▶ **WHAT THIS TASK INVOLVES**
Output the records that follow, with every character intact.

↓

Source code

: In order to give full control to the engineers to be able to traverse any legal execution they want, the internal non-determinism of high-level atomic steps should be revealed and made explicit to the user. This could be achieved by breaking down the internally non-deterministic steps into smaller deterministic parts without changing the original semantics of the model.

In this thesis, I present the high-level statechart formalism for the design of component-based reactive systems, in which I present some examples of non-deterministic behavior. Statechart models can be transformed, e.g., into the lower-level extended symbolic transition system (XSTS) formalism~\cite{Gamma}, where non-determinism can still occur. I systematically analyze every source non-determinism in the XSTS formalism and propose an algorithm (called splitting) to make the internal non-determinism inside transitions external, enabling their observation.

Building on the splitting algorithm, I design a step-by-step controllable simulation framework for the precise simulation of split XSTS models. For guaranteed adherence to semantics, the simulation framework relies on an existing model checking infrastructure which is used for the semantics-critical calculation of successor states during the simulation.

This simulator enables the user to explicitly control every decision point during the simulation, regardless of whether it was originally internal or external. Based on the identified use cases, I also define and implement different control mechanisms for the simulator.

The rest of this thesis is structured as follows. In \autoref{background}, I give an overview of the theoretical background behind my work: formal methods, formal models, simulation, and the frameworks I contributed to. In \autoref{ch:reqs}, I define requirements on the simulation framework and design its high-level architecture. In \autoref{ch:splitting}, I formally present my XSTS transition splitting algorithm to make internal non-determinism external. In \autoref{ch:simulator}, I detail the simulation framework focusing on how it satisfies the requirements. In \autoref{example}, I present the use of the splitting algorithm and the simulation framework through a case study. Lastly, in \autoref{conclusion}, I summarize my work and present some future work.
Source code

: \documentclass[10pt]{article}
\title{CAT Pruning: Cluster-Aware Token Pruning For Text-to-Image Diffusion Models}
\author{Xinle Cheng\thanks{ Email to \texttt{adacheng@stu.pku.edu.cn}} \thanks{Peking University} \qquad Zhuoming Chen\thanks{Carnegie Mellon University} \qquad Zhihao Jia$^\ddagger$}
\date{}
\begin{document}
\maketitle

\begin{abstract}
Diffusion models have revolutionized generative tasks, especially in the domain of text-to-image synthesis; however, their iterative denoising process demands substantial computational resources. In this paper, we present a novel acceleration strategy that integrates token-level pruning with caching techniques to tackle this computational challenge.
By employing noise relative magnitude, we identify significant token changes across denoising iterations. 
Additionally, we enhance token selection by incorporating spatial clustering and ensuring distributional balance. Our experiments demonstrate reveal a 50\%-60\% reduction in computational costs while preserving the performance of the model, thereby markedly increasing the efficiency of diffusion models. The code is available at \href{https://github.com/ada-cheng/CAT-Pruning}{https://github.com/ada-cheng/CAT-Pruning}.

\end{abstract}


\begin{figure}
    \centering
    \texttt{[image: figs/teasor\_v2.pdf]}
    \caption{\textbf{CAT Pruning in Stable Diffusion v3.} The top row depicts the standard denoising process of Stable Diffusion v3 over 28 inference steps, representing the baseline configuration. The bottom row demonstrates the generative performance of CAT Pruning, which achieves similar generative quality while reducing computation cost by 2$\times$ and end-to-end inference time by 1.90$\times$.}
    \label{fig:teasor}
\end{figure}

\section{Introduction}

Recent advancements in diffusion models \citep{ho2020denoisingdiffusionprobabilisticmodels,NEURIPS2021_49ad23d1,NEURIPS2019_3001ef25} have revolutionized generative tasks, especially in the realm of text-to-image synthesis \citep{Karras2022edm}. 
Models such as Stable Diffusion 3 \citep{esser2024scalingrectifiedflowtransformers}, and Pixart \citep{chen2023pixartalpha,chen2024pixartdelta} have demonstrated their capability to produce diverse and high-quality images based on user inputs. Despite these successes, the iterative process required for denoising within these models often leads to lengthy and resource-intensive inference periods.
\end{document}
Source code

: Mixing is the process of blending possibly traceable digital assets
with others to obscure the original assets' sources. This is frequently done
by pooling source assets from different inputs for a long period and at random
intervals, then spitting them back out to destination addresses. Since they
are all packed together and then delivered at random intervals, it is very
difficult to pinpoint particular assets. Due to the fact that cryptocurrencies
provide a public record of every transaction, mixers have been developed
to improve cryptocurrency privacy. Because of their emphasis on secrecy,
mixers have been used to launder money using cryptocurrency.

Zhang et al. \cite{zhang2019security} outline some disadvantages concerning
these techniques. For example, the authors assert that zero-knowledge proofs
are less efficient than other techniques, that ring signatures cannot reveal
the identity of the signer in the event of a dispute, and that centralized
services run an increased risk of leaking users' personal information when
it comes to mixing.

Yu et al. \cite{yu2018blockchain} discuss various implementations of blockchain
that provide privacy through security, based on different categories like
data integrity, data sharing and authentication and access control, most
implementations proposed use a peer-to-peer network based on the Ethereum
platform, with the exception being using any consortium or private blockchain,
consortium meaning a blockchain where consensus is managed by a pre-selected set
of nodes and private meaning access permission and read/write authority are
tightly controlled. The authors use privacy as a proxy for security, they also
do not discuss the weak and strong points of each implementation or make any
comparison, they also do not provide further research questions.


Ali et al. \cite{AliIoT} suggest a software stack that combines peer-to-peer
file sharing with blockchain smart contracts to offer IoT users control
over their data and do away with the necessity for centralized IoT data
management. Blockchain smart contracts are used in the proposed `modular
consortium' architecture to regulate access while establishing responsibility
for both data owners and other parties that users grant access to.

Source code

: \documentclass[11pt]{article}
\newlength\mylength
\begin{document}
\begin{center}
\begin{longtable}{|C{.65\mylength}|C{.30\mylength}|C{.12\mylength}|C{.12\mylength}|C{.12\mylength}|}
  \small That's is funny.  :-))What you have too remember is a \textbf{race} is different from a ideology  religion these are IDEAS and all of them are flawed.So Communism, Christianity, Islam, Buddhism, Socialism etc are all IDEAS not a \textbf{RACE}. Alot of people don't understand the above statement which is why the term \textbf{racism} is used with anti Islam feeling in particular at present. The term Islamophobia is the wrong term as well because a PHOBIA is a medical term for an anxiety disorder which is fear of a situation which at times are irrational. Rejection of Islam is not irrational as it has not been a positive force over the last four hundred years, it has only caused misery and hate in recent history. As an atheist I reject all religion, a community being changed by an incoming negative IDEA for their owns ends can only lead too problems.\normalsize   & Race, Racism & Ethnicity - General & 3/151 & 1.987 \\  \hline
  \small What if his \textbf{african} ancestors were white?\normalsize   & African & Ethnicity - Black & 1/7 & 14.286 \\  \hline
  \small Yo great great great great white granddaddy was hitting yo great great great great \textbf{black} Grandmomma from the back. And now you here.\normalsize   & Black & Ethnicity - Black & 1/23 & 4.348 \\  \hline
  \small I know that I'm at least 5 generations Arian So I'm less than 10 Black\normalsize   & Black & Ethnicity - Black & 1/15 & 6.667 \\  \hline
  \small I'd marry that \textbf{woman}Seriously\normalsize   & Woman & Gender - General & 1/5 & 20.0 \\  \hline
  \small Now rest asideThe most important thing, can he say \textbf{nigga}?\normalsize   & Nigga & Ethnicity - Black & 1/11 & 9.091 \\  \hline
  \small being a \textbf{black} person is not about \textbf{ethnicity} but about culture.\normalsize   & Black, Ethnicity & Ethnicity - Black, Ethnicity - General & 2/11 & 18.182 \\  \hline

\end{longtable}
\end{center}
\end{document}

↑

▶ **OUTPUT FOR THIS TASK**
Source code

: In order to give full control to the engineers to be able to traverse any legal execution they want, the internal non-determinism of high-level atomic steps should be revealed and made explicit to the user. This could be achieved by breaking down the internally non-deterministic steps into smaller deterministic parts without changing the original semantics of the model.

In this thesis, I present the high-level statechart formalism for the design of component-based reactive systems, in which I present some examples of non-deterministic behavior. Statechart models can be transformed, e.g., into the lower-level extended symbolic transition system (XSTS) formalism~\cite{Gamma}, where non-determinism can still occur. I systematically analyze every source non-determinism in the XSTS formalism and propose an algorithm (called splitting) to make the internal non-determinism inside transitions external, enabling their observation.

Building on the splitting algorithm, I design a step-by-step controllable simulation framework for the precise simulation of split XSTS models. For guaranteed adherence to semantics, the simulation framework relies on an existing model checking infrastructure which is used for the semantics-critical calculation of successor states during the simulation.

This simulator enables the user to explicitly control every decision point during the simulation, regardless of whether it was originally internal or external. Based on the identified use cases, I also define and implement different control mechanisms for the simulator.

The rest of this thesis is structured as follows. In \autoref{background}, I give an overview of the theoretical background behind my work: formal methods, formal models, simulation, and the frameworks I contributed to. In \autoref{ch:reqs}, I define requirements on the simulation framework and design its high-level architecture. In \autoref{ch:splitting}, I formally present my XSTS transition splitting algorithm to make internal non-determinism external. In \autoref{ch:simulator}, I detail the simulation framework focusing on how it satisfies the requirements. In \autoref{example}, I present the use of the splitting algorithm and the simulation framework through a case study. Lastly, in \autoref{conclusion}, I summarize my work and present some future work.
Source code

: \documentclass[10pt]{article}
\title{CAT Pruning: Cluster-Aware Token Pruning For Text-to-Image Diffusion Models}
\author{Xinle Cheng\thanks{ Email to \texttt{adacheng@stu.pku.edu.cn}} \thanks{Peking University} \qquad Zhuoming Chen\thanks{Carnegie Mellon University} \qquad Zhihao Jia$^\ddagger$}
\date{}
\begin{document}
\maketitle

\begin{abstract}
Diffusion models have revolutionized generative tasks, especially in the domain of text-to-image synthesis; however, their iterative denoising process demands substantial computational resources. In this paper, we present a novel acceleration strategy that integrates token-level pruning with caching techniques to tackle this computational challenge.
By employing noise relative magnitude, we identify significant token changes across denoising iterations. 
Additionally, we enhance token selection by incorporating spatial clustering and ensuring distributional balance. Our experiments demonstrate reveal a 50\%-60\% reduction in computational costs while preserving the performance of the model, thereby markedly increasing the efficiency of diffusion models. The code is available at \href{https://github.com/ada-cheng/CAT-Pruning}{https://github.com/ada-cheng/CAT-Pruning}.

\end{abstract}


\begin{figure}
    \centering
    \texttt{[image: figs/teasor\_v2.pdf]}
    \caption{\textbf{CAT Pruning in Stable Diffusion v3.} The top row depicts the standard denoising process of Stable Diffusion v3 over 28 inference steps, representing the baseline configuration. The bottom row demonstrates the generative performance of CAT Pruning, which achieves similar generative quality while reducing computation cost by 2$\times$ and end-to-end inference time by 1.90$\times$.}
    \label{fig:teasor}
\end{figure}

\section{Introduction}

Recent advancements in diffusion models \citep{ho2020denoisingdiffusionprobabilisticmodels,NEURIPS2021_49ad23d1,NEURIPS2019_3001ef25} have revolutionized generative tasks, especially in the realm of text-to-image synthesis \citep{Karras2022edm}. 
Models such as Stable Diffusion 3 \citep{esser2024scalingrectifiedflowtransformers}, and Pixart \citep{chen2023pixartalpha,chen2024pixartdelta} have demonstrated their capability to produce diverse and high-quality images based on user inputs. Despite these successes, the iterative process required for denoising within these models often leads to lengthy and resource-intensive inference periods.
\end{document}
Source code

: Mixing is the process of blending possibly traceable digital assets
with others to obscure the original assets' sources. This is frequently done
by pooling source assets from different inputs for a long period and at random
intervals, then spitting them back out to destination addresses. Since they
are all packed together and then delivered at random intervals, it is very
difficult to pinpoint particular assets. Due to the fact that cryptocurrencies
provide a public record of every transaction, mixers have been developed
to improve cryptocurrency privacy. Because of their emphasis on secrecy,
mixers have been used to launder money using cryptocurrency.

Zhang et al. \cite{zhang2019security} outline some disadvantages concerning
these techniques. For example, the authors assert that zero-knowledge proofs
are less efficient than other techniques, that ring signatures cannot reveal
the identity of the signer in the event of a dispute, and that centralized
services run an increased risk of leaking users' personal information when
it comes to mixing.

Yu et al. \cite{yu2018blockchain} discuss various implementations of blockchain
that provide privacy through security, based on different categories like
data integrity, data sharing and authentication and access control, most
implementations proposed use a peer-to-peer network based on the Ethereum
platform, with the exception being using any consortium or private blockchain,
consortium meaning a blockchain where consensus is managed by a pre-selected set
of nodes and private meaning access permission and read/write authority are
tightly controlled. The authors use privacy as a proxy for security, they also
do not discuss the weak and strong points of each implementation or make any
comparison, they also do not provide further research questions.


Ali et al. \cite{AliIoT} suggest a software stack that combines peer-to-peer
file sharing with blockchain smart contracts to offer IoT users control
over their data and do away with the necessity for centralized IoT data
management. Blockchain smart contracts are used in the proposed `modular
consortium' architecture to regulate access while establishing responsibility
for both data owners and other parties that users grant access to.

Source code

: \documentclass[11pt]{article}
\newlength\mylength
\begin{document}
\begin{center}
\begin{longtable}{|C{.65\mylength}|C{.30\mylength}|C{.12\mylength}|C{.12\mylength}|C{.12\mylength}|}
  \small That's is funny.  :-))What you have too remember is a \textbf{race} is different from a ideology  religion these are IDEAS and all of them are flawed.So Communism, Christianity, Islam, Buddhism, Socialism etc are all IDEAS not a \textbf{RACE}. Alot of people don't understand the above statement which is why the term \textbf{racism} is used with anti Islam feeling in particular at present. The term Islamophobia is the wrong term as well because a PHOBIA is a medical term for an anxiety disorder which is fear of a situation which at times are irrational. Rejection of Islam is not irrational as it has not been a positive force over the last four hundred years, it has only caused misery and hate in recent history. As an atheist I reject all religion, a community being changed by an incoming negative IDEA for their owns ends can only lead too problems.\normalsize   & Race, Racism & Ethnicity - General & 3/151 & 1.987 \\  \hline
  \small What if his \textbf{african} ancestors were white?\normalsize   & African & Ethnicity - Black & 1/7 & 14.286 \\  \hline
  \small Yo great great great great white granddaddy was hitting yo great great great great \textbf{black} Grandmomma from the back. And now you here.\normalsize   & Black & Ethnicity - Black & 1/23 & 4.348 \\  \hline
  \small I know that I'm at least 5 generations Arian So I'm less than 10 Black\normalsize   & Black & Ethnicity - Black & 1/15 & 6.667 \\  \hline
  \small I'd marry that \textbf{woman}Seriously\normalsize   & Woman & Gender - General & 1/5 & 20.0 \\  \hline
  \small Now rest asideThe most important thing, can he say \textbf{nigga}?\normalsize   & Nigga & Ethnicity - Black & 1/11 & 9.091 \\  \hline
  \small being a \textbf{black} person is not about \textbf{ethnicity} but about culture.\normalsize   & Black, Ethnicity & Ethnicity - Black, Ethnicity - General & 2/11 & 18.182 \\  \hline

\end{longtable}
\end{center}
\end{document}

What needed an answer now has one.